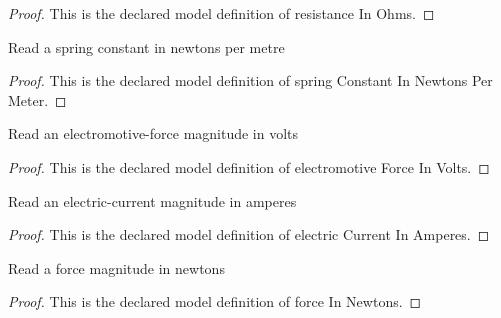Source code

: \begin{proof}
  This is the declared model definition of resistance In Ohms.
\end{proof}
\begin{definition}
  \label{def:physics:phyx-mini-0979:phyxminiproblems-problemphyxmini0979-springconstantinnewtonspermeter}
  Read a spring constant in newtons per metre
\end{definition}
\begin{proof}
  This is the declared model definition of spring Constant In Newtons Per Meter.
\end{proof}
\begin{definition}
  \label{def:physics:phyx-mini-0979:phyxminiproblems-problemphyxmini0979-electromotiveforceinvolts}
  Read an electromotive-force magnitude in volts
\end{definition}
\begin{proof}
  This is the declared model definition of electromotive Force In Volts.
\end{proof}
\begin{definition}
  \label{def:physics:phyx-mini-0979:phyxminiproblems-problemphyxmini0979-electriccurrentinamperes}
  Read an electric-current magnitude in amperes
\end{definition}
\begin{proof}
  This is the declared model definition of electric Current In Amperes.
\end{proof}
\begin{definition}
  \label{def:physics:phyx-mini-0979:phyxminiproblems-problemphyxmini0979-forceinnewtons}
  Read a force magnitude in newtons
\end{definition}
\begin{proof}
  This is the declared model definition of force In Newtons.
\end{proof}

▶ _DIRECTIONS FOR THIS TASK_
Search the data for "label". Copy each line that has it.

▶ _TASK OUTPUT_
  \label{def:physics:phyx-mini-0979:phyxminiproblems-problemphyxmini0979-springconstantinnewtonspermeter}
  \label{def:physics:phyx-mini-0979:phyxminiproblems-problemphyxmini0979-electromotiveforceinvolts}
  \label{def:physics:phyx-mini-0979:phyxminiproblems-problemphyxmini0979-electriccurrentinamperes}
  \label{def:physics:phyx-mini-0979:phyxminiproblems-problemphyxmini0979-forceinnewtons}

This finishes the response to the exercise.